Reopening u/s 148 alleging evidence discovered with due diligence quashed. SC dismisses SLP of Deptt.

Reopening u/s 148 alleging evidence discovered with due diligence quashed as no specific failure on part of the assessee was stated. SC dismisses SLP of the Department

ABCAUS Case Law Citation:
ABCAUS 3110 (2019) (08) SC

The respondent assessee was a company. For the relevant assessment year it had filed the original return of income. Thereafter, survey proceedings under section 133 (A) of the Income Tax Act, 1961 (the Act) were carried out at the business premises of the petitioner during the course of which the petitioner surrendered income to buy peace of mind.

The petitioner filed revised return of income including surrendered income which was processed under section 143 (1) of the Act. Subsequently, the case was selected for scrutiny, which culminated into an assessment order under section 143 (3) of the Act.

Thereafter, by the issue of notice u/s 148 of the Act, the assessment of the petitioner for the year under consideration was sought to be reopened. Upon receipt of the notice, the petitioner requested the respondent to furnish the reasons recorded for initiating re-assessment proceedings.

Upon such reasons being furnished to the assessee raised detailed objections which were rejected by the AO.

Being aggrieved, the assessee filed a petition before the Hon’ble High Court under Article 226 of the Constitution of India challenging the notice issued under section 148 of the Act.

Before the Hon’ble High Court, the assessee submitted that the impugned notice had been issued beyond a period of four years from the end of the relevant assessment year, therefore, in the absence of any failure on the part of the petitioner to disclose fully and truly all material facts, necessary for its assessment, the assumption of jurisdiction on the part of the Assessing Officer under section 147 of the Act was without authority of law.

The attention of the court was invited to a judgment passed by the court in the assessee’s own case wherein the assessment was sought to be reopened on similar grounds. It was submitted that the above decision was squarely applicable to the facts of the present case, and, hence, the petition deserved to be allowed by setting aside the impugned notice.

The Hon’ble High Court observed that a perusal of the reasons recorded revealed that the Assessing Officer had not been able to pin-point any specific failure on the part of the petitioner to disclose fully and truly all material facts necessary for its assessment for the year under consideration.
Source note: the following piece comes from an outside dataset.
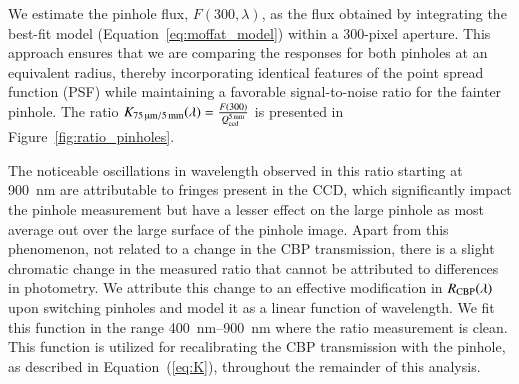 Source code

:

We estimate the pinhole flux, $F(300, \lambda)$, as the flux obtained by integrating the best-fit model (Equation~\ref{eq:moffat_model}) within a 300-pixel aperture. This approach ensures that we are comparing the \SD responses for both pinholes at an equivalent radius, thereby incorporating identical features of the point spread function (PSF) while maintaining a favorable signal-to-noise ratio for the fainter pinhole. The ratio $K_\mathrm{\SI{75}{\micro\meter}/\SI{5}{\milli\meter}}(\lambda)=\frac{F(300)}{Q_{\mathrm{ccd}}^{\SI{5}{\milli\meter}}}$ is presented in Figure~\ref{fig:ratio_pinholes}.

The noticeable oscillations in wavelength observed in this ratio starting at \SI{900}{nm} are attributable to fringes present in the CCD, which significantly impact the \spinhole pinhole measurement but have a lesser effect on the large pinhole as most average out over the large surface of the pinhole image. Apart from this phenomenon, not related to a change in the CBP transmission, there is a slight chromatic change in the measured ratio that cannot be attributed to differences in photometry. We attribute this change to an effective modification in $R_{\mathrm{CBP}}(\lambda)$ upon switching pinholes and model it as a linear function of wavelength. We fit this function in the range \SIrange{400}{900}{\nano\meter} where the ratio measurement is clean. This function is utilized for recalibrating the CBP transmission with the \spinhole pinhole, as described in Equation~(\ref{eq:K}), throughout the remainder of this analysis.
The Hon’ble High Court noted that the AO had merely made a general statement that though the assessee has filed a copy of annual report and audited profit and loss account and balance-sheet along with return of income, where various information/material were disclosed, the requisite material facts for reopening the assessment were embodied in such a manner that the material evidence could not be discovered by the Assessing Officer and could be discovered with due diligence attracting the explanation to the provisions of section 147 of the Act.

However, the Hon’ble High Court noted that from the reasons recorded, it was evident that no fresh material had been found by the Assessing Officer on the basis of which the assessment was sought to be reopened, and that upon verification of the very record that the assessee had produced during the course of scrutiny assessment, the assessment was sought to be reopened.

The Hon’ble High Court observed that nothing specific had been pointed out by the Revenue to show as to what was the failure on the part of the petitioner to disclose fully and truly all materials facts.

It was held that in the absence of any failure on the part of the petitioner to disclose fully and truly all material facts necessary for its assessment, the first proviso to section 147 of the Act would be attracted and consequently, the assumption of jurisdiction on the part of the Assessing Officer under section 147 of the Act by issuing the impugned notice under section 148 of the Act was without authority of law. The impugned notice under section 148 of the Act, therefore, could not be sustained.

Accordingly, the Hon’ble High Court quashed and set aside the impugned notice issued u/s 148 of the Act.

Aggrieved by the quashing of the said notice, the Department challenged the order of the Hon’ble High Court before the Hon’ble Supreme Court by way of filing a Special Leave Petition (SLP).

However, the Hon’ble Supreme Court dismissed the SLP.